TASK DESCRIPTION:
Copy out the data in full and exactly, passing over the pictures.

Data entries:
* * * * *
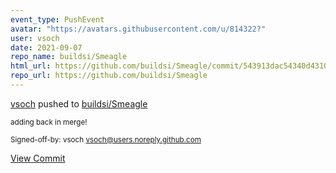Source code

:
 ```yaml
---
event_type: PushEvent
avatar: "https://avatars.githubusercontent.com/u/814322?"
user: vsoch
date: 2021-09-07
repo_name: buildsi/Smeagle
html_url: https://github.com/buildsi/Smeagle/commit/543913dac54340d43104d70afe6f321afc3a3614
repo_url: https://github.com/buildsi/Smeagle
---
```


<a href='https://github.com/vsoch' target='_blank'>vsoch</a> pushed to <a href='https://github.com/buildsi/Smeagle' target='_blank'>buildsi/Smeagle</a>

<small>adding back in merge!

Signed-off-by: vsoch <vsoch@users.noreply.github.com></small>

<a href='https://github.com/buildsi/Smeagle/commit/543913dac54340d43104d70afe6f321afc3a3614' target='_blank'>View Commit</a>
* * * * *
EXERCISE SOLUTION:
Source code

:
 ```yaml
---
event_type: PushEvent
avatar: "https://avatars.githubusercontent.com/u/814322?"
user: vsoch
date: 2021-09-07
repo_name: buildsi/Smeagle
html_url: https://github.com/buildsi/Smeagle/commit/543913dac54340d43104d70afe6f321afc3a3614
repo_url: https://github.com/buildsi/Smeagle
---
```


<a href='https://github.com/vsoch' target='_blank'>vsoch</a> pushed to <a href='https://github.com/buildsi/Smeagle' target='_blank'>buildsi/Smeagle</a>

<small>adding back in merge!

Signed-off-by: vsoch <vsoch@users.noreply.github.com></small>

<a href='https://github.com/buildsi/Smeagle/commit/543913dac54340d43104d70afe6f321afc3a3614' target='_blank'>View Commit</a>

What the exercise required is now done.